Is this woman advocating that every time we see the police, or other "security body" doing their job, we jump in to demand to know their powers and arrest them if we are not satisfied with their reasons? With "Justifiable force" if need be?
Think I am joking? We had shit holes at school who, in 6th form debates advocated EXACTLY that.
Most of them are now in some form of "Government" position. Every one of them became "leading lights" of the local decission making bodies we laughingly democratically elect, OR have thrust upon us as "Quangoes".
Inspector Gadget was not the first to realise the potential of "Police accountability", and "Targets". These same arseholes were suggesting JUST that as well.
Follow ups to...
Given that we leap on shoe-bombers, tossers bombing airports and shites trying to bomb The White House and Pentagon, I doubt this incident was thought by anyone on the plane other than as a pain in the ass.
Gadget's fears on targets and accountability are much older than the man himself. I think Furor is right though on the origins of the 'leading lights'.
"Is this woman advocating that every time we see the police, or other "security body" doing their job, we jump in to demand to know their powers and arrest them if we are not satisfied with their reasons? With "Justifiable force" if need be?"
That appears to be just what she's advocating. Though I suspect that if they were arresting someone for a politically-correct offence, she'd expect us all to sit down and shut up!
She did actually venture BTL to answer her critics. Sadly, it wasn't much of an answer; it could be paraphrased as her calling everyone 'BIG MEANIES!!!'....

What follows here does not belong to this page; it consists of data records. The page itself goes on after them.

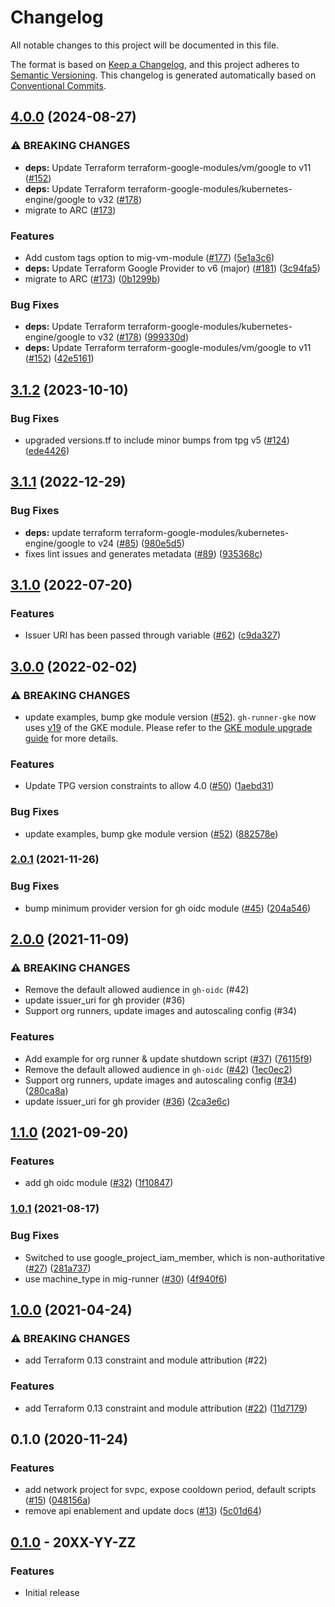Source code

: # Changelog

All notable changes to this project will be documented in this file.

The format is based on
[Keep a Changelog](https://keepachangelog.com/en/1.0.0/),
and this project adheres to
[Semantic Versioning](https://semver.org/spec/v2.0.0.html).
This changelog is generated automatically based on [Conventional Commits](https://www.conventionalcommits.org/en/v1.0.0/).

## [4.0.0](https://github.com/terraform-google-modules/terraform-google-github-actions-runners/compare/v3.1.2...v4.0.0) (2024-08-27)


### ⚠ BREAKING CHANGES

* **deps:** Update Terraform terraform-google-modules/vm/google to v11 ([#152](https://github.com/terraform-google-modules/terraform-google-github-actions-runners/issues/152))
* **deps:** Update Terraform terraform-google-modules/kubernetes-engine/google to v32 ([#178](https://github.com/terraform-google-modules/terraform-google-github-actions-runners/issues/178))
* migrate to ARC ([#173](https://github.com/terraform-google-modules/terraform-google-github-actions-runners/issues/173))

### Features

* Add custom tags option to mig-vm-module ([#177](https://github.com/terraform-google-modules/terraform-google-github-actions-runners/issues/177)) ([5e1a3c6](https://github.com/terraform-google-modules/terraform-google-github-actions-runners/commit/5e1a3c6f44acd68d9ad160621dbd6cd8a5fe8f79))
* **deps:** Update Terraform Google Provider to v6 (major) ([#181](https://github.com/terraform-google-modules/terraform-google-github-actions-runners/issues/181)) ([3c94fa5](https://github.com/terraform-google-modules/terraform-google-github-actions-runners/commit/3c94fa50403bcf567113547ddea3d00818a350f0))
* migrate to ARC ([#173](https://github.com/terraform-google-modules/terraform-google-github-actions-runners/issues/173)) ([0b1299b](https://github.com/terraform-google-modules/terraform-google-github-actions-runners/commit/0b1299b802cafa1e331bb54b7c7dc6e7a23a1a0c))


### Bug Fixes

* **deps:** Update Terraform terraform-google-modules/kubernetes-engine/google to v32 ([#178](https://github.com/terraform-google-modules/terraform-google-github-actions-runners/issues/178)) ([999330d](https://github.com/terraform-google-modules/terraform-google-github-actions-runners/commit/999330dd53362a1e9f92821d858a0f13cf067594))
* **deps:** Update Terraform terraform-google-modules/vm/google to v11 ([#152](https://github.com/terraform-google-modules/terraform-google-github-actions-runners/issues/152)) ([42e5161](https://github.com/terraform-google-modules/terraform-google-github-actions-runners/commit/42e516109356cf66803d42bfea2a6df46fe8e7b4))

## [3.1.2](https://github.com/terraform-google-modules/terraform-google-github-actions-runners/compare/v3.1.1...v3.1.2) (2023-10-10)


### Bug Fixes

* upgraded versions.tf to include minor bumps from tpg v5 ([#124](https://github.com/terraform-google-modules/terraform-google-github-actions-runners/issues/124)) ([ede4426](https://github.com/terraform-google-modules/terraform-google-github-actions-runners/commit/ede4426a9268ad50524d3b0d23cb1dbf52ab99d3))

## [3.1.1](https://github.com/terraform-google-modules/terraform-google-github-actions-runners/compare/v3.1.0...v3.1.1) (2022-12-29)


### Bug Fixes

* **deps:** update terraform terraform-google-modules/kubernetes-engine/google to v24 ([#85](https://github.com/terraform-google-modules/terraform-google-github-actions-runners/issues/85)) ([980e5d5](https://github.com/terraform-google-modules/terraform-google-github-actions-runners/commit/980e5d50cd89ed0e84f120e0e263bd9700ffa3ca))
* fixes lint issues and generates metadata ([#89](https://github.com/terraform-google-modules/terraform-google-github-actions-runners/issues/89)) ([935368c](https://github.com/terraform-google-modules/terraform-google-github-actions-runners/commit/935368cf54df02eba97596bc21226c63bca2bf4c))

## [3.1.0](https://github.com/terraform-google-modules/terraform-google-github-actions-runners/compare/v3.0.0...v3.1.0) (2022-07-20)


### Features

* Issuer URI has been passed through variable ([#62](https://github.com/terraform-google-modules/terraform-google-github-actions-runners/issues/62)) ([c9da327](https://github.com/terraform-google-modules/terraform-google-github-actions-runners/commit/c9da3279e9af3e195f3ad089efdfb425b8e9032f))

## [3.0.0](https://github.com/terraform-google-modules/terraform-google-github-actions-runners/compare/v2.0.1...v3.0.0) (2022-02-02)


### ⚠ BREAKING CHANGES

* update examples, bump gke module version ([#52](https://github.com/terraform-google-modules/terraform-google-github-actions-runners/issues/52)). `gh-runner-gke` now uses [v19](https://github.com/terraform-google-modules/terraform-google-kubernetes-engine/releases/tag/v19.0.0) of the GKE module. Please refer to the [GKE module upgrade guide](https://github.com/terraform-google-modules/terraform-google-kubernetes-engine/blob/master/docs/upgrading_to_v19.0.md) for more details.

### Features

* Update TPG version constraints to allow 4.0 ([#50](https://github.com/terraform-google-modules/terraform-google-github-actions-runners/issues/50)) ([1aebd31](https://github.com/terraform-google-modules/terraform-google-github-actions-runners/commit/1aebd31f0548374ac061a58cdca7bc98e51eb760))


### Bug Fixes

* update examples, bump gke module version ([#52](https://github.com/terraform-google-modules/terraform-google-github-actions-runners/issues/52)) ([882578e](https://github.com/terraform-google-modules/terraform-google-github-actions-runners/commit/882578e59bf2f5a808abd63ed5dcc74524aa30fa))

### [2.0.1](https://www.github.com/terraform-google-modules/terraform-google-github-actions-runners/compare/v2.0.0...v2.0.1) (2021-11-26)


### Bug Fixes

* bump minimum provider version for gh oidc module ([#45](https://www.github.com/terraform-google-modules/terraform-google-github-actions-runners/issues/45)) ([204a546](https://www.github.com/terraform-google-modules/terraform-google-github-actions-runners/commit/204a5463a48237fbd2bf118459db7dbb7742bb8a))

## [2.0.0](https://www.github.com/terraform-google-modules/terraform-google-github-actions-runners/compare/v1.1.0...v2.0.0) (2021-11-09)


### ⚠ BREAKING CHANGES

* Remove the default allowed audience in `gh-oidc` (#42)
* update issuer_uri for gh provider (#36)
* Support org runners, update images and autoscaling config (#34)

### Features

* Add example for org runner & update shutdown script ([#37](https://www.github.com/terraform-google-modules/terraform-google-github-actions-runners/issues/37)) ([76115f9](https://www.github.com/terraform-google-modules/terraform-google-github-actions-runners/commit/76115f9587a048de26086116d6e3a3eb0ae6aa2c))
* Remove the default allowed audience in `gh-oidc` ([#42](https://www.github.com/terraform-google-modules/terraform-google-github-actions-runners/issues/42)) ([1ec0ec2](https://www.github.com/terraform-google-modules/terraform-google-github-actions-runners/commit/1ec0ec201a6a063d27fea8fd62e6a028fb9fc5e6))
* Support org runners, update images and autoscaling config ([#34](https://www.github.com/terraform-google-modules/terraform-google-github-actions-runners/issues/34)) ([280ca8a](https://www.github.com/terraform-google-modules/terraform-google-github-actions-runners/commit/280ca8a79266d00d6ec8fe84413de0d23cbdc791))
* update issuer_uri for gh provider ([#36](https://www.github.com/terraform-google-modules/terraform-google-github-actions-runners/issues/36)) ([2ca3e6c](https://www.github.com/terraform-google-modules/terraform-google-github-actions-runners/commit/2ca3e6c4ea2a9987f8c5ac6191bbe925df4dd12b))

## [1.1.0](https://www.github.com/terraform-google-modules/terraform-google-github-actions-runners/compare/v1.0.1...v1.1.0) (2021-09-20)


### Features

* add gh oidc module ([#32](https://www.github.com/terraform-google-modules/terraform-google-github-actions-runners/issues/32)) ([1f10847](https://www.github.com/terraform-google-modules/terraform-google-github-actions-runners/commit/1f10847dc69246166bd68a3149d2fefb5a43bf3b))

### [1.0.1](https://www.github.com/terraform-google-modules/terraform-google-github-actions-runners/compare/v1.0.0...v1.0.1) (2021-08-17)


### Bug Fixes

* Switched to use google_project_iam_member, which is non-authoritative ([#27](https://www.github.com/terraform-google-modules/terraform-google-github-actions-runners/issues/27)) ([281a737](https://www.github.com/terraform-google-modules/terraform-google-github-actions-runners/commit/281a737a59046735577178052f584c3c9749239b))
* use machine_type in mig-runner ([#30](https://www.github.com/terraform-google-modules/terraform-google-github-actions-runners/issues/30)) ([4f940f6](https://www.github.com/terraform-google-modules/terraform-google-github-actions-runners/commit/4f940f69a4bad949213250ba3b42ae905da5d2ca))

## [1.0.0](https://www.github.com/terraform-google-modules/terraform-google-github-actions-runners/compare/v0.1.0...v1.0.0) (2021-04-24)


### ⚠ BREAKING CHANGES

* add Terraform 0.13 constraint and module attribution (#22)

### Features

* add Terraform 0.13 constraint and module attribution ([#22](https://www.github.com/terraform-google-modules/terraform-google-github-actions-runners/issues/22)) ([11d7179](https://www.github.com/terraform-google-modules/terraform-google-github-actions-runners/commit/11d7179773abf41e1f4a101dd729edaf1773929a))

## 0.1.0 (2020-11-24)


### Features

* add network project for svpc, expose cooldown period, default scripts ([#15](https://www.github.com/terraform-google-modules/terraform-google-github-actions-runners/issues/15)) ([048156a](https://www.github.com/terraform-google-modules/terraform-google-github-actions-runners/commit/048156ae1708ccef39d36be55270048153fc8081))
* remove api enablement and update docs ([#13](https://www.github.com/terraform-google-modules/terraform-google-github-actions-runners/issues/13)) ([5c01d64](https://www.github.com/terraform-google-modules/terraform-google-github-actions-runners/commit/5c01d64fdb47e84aa8bbe082f2af80669a0fcc32))

## [0.1.0](https://github.com/terraform-google-modules/terraform-google-terraform-google-github-actions-runners/releases/tag/v0.1.0) - 20XX-YY-ZZ

### Features

- Initial release

[0.1.0]: https://github.com/terraform-google-modules/terraform-google-terraform-google-github-actions-runners/releases/tag/v0.1.0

"Given that we leap on shoe-bombers, tossers bombing airports and shites trying to bomb The White House and Pentagon, I doubt this incident was thought by anyone on the plane other than as a pain in the ass."
Good point. The shoe bomber has surely made it even less likely that any passenger will intervene, except to lend a hand to the guards!
We do need to care about due process Julia - but as you point out we can't be arsing about lavishing concern on the wrong people like these human rights worthies.
Some berk called the censure of the brown Peers 'racist' in the HoL - no thought that if the first three bad apples you pulled out were brown, you'd have to guess the other brown ones were too, rather than that you had a downer on brown apples before starting!
When your biggest supporter is Furor Teutonicus, who according to his profile, hates English people and sport you know that you have scraped the bottom of the barrel.
The word 'loth' doesn't need a parenthetical 'sic'. That usage is perfectly pukka [sic] English. Further, from an orthographic standpoint, the conventional parenthetical form proceeds via the use of square brackets, as adumbrated hitherto.
"Some berk called the censure of the brown Peers 'racist' in the HoL - no thought that if the first three bad apples you pulled out were brown, you'd have to guess the other brown ones were too, rather than that you had a downer on brown apples before starting!"
Heh!
"When your biggest supporter is..."
Supporter? Didn't realise I was running a football team here!
And you really shouldn't believe everything someone posts on the net. I don't have fur and fangs, for instance.
Well, not the whole month, anyway... ;)
"The word 'loth' doesn't need a parenthetical 'sic'. That usage is perfectly pukka [sic] English."
Really? I've always spelt it the other way - when I saw it, it really grated! My mistake.